- **What you need to do**
In the entries below, find every line with the string "center" and copy it.

- **Working data**
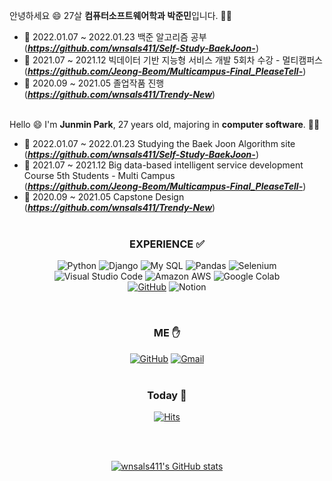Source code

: 안녕하세요 😄
27살 **컴퓨터소프트웨어학과 박준민**입니다. 👦🏻

- 🌱 2022.01.07 ~ 2022.01.23 백준 알고리즘 공부 </br>
(***https://github.com/wnsals411/Self-Study-BaekJoon-***)
- 🌱 2021.07 ~ 2021.12 빅데이터 기반 지능형 서비스 개발 5회차 수강 - 멀티캠퍼스 </br>
(***https://github.com/Jeong-Beom/Multicampus-Final_PleaseTell-***)
- 🌱 2020.09 ~ 2021.05 졸업작품 진행 </br>
(***https://github.com/wnsals411/Trendy-New***) </br></br>

Hello 😄
I'm **Junmin Park**, 27 years old, majoring in **computer software**. 👦🏻

- 🌱 2022.01.07 ~ 2022.01.23 Studying the Baek Joon Algorithm site </br>
(***https://github.com/wnsals411/Self-Study-BaekJoon-***)
- 🌱 2021.07 ~ 2021.12 Big data-based intelligent service development Course 5th Students - Multi Campus </br>
(***https://github.com/Jeong-Beom/Multicampus-Final_PleaseTell-***)
- 🌱 2020.09 ~ 2021.05 Capstone Design </br>
(***https://github.com/wnsals411/Trendy-New***) </br></br>


<h3 align="center"><b> EXPERIENCE  ✅ </b></h3>

<div align=center>
  
![Python](https://img.shields.io/badge/python-3670A0?style=for-the-badge&logo=python&logoColor=white)
![Django](https://img.shields.io/badge/Django-092E20?style=for-the-badge&logo=Django&logoColor=white)
![My SQL](https://img.shields.io/badge/My%20SQL-4479A1?style=for-the-badge&logo=mysql&logoColor=white)
![Pandas](https://img.shields.io/badge/pandas-%23150458.svg?style=for-the-badge&logo=pandas&logoColor=white)
![Selenium](https://img.shields.io/badge/selenium-%43B02A.svg?style=for-the-badge&logo=selenium&logoColor=white)</br>
![Visual Studio Code](https://img.shields.io/badge/Visual%20Studio%20Code-0078d7.svg?style=for-the-badge&logo=visual-studio-code&logoColor=white)
![Amazon AWS](https://img.shields.io/badge/Amazon%20AWS-333664?style=for-the-badge&logo=amazon-aws&logoColor=white)
![Google Colab](https://img.shields.io/badge/Google%20Colab-F9AB00?style=for-the-badge&logo=google-colab&logoColor=white)</br>
[![GitHub](https://img.shields.io/badge/github-181717?style=for-the-badge&logo=github&logoColor=white&link=https://github.com/wnsals411/)](https://github.com/wnsals411/)
![Notion](https://img.shields.io/badge/Notion-000000?style=for-the-badge&logo=notion&logoColor=white)</br>


</div>

</br>
<div align = 'center'>
  <h3 align="center"><b> ME ✋ </b></h3>

[![GitHub](https://img.shields.io/badge/github-181717?style=for-the-badge&logo=github&logoColor=white&link=https://github.com/wnsals411/)](https://github.com/wnsals411/)
[![Gmail](https://img.shields.io/badge/Gmail-D14836?style=for-the-badge&logo=gmail&logoColor=white&mailto=jmp960905@gmail.com)](mailto:jmp960905@gmail.com) </br></br>

<div align=center>
  
  <h3 align="center"><b> Today 🌼 </b></h3>

[![Hits](https://hits.seeyoufarm.com/api/count/incr/badge.svg?url=https%3A%2F%2Fgithub.com%2Fwnsals411)](https://hits.seeyoufarm.com) 

</div>
</br></br>

  
  
[![wnsals411's GitHub stats](https://github-readme-stats.vercel.app/api?username=wnsals411&&show_icons=true&theme=cobalt)](https://github.com/anuraghazra/github-readme-stats)
  
</div>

- **Output of the exercise**
<h3 align="center"><b> EXPERIENCE  ✅ </b></h3>
<div align=center>
<div align = 'center'>
  <h3 align="center"><b> ME ✋ </b></h3>
<div align=center>
  <h3 align="center"><b> Today 🌼 </b></h3>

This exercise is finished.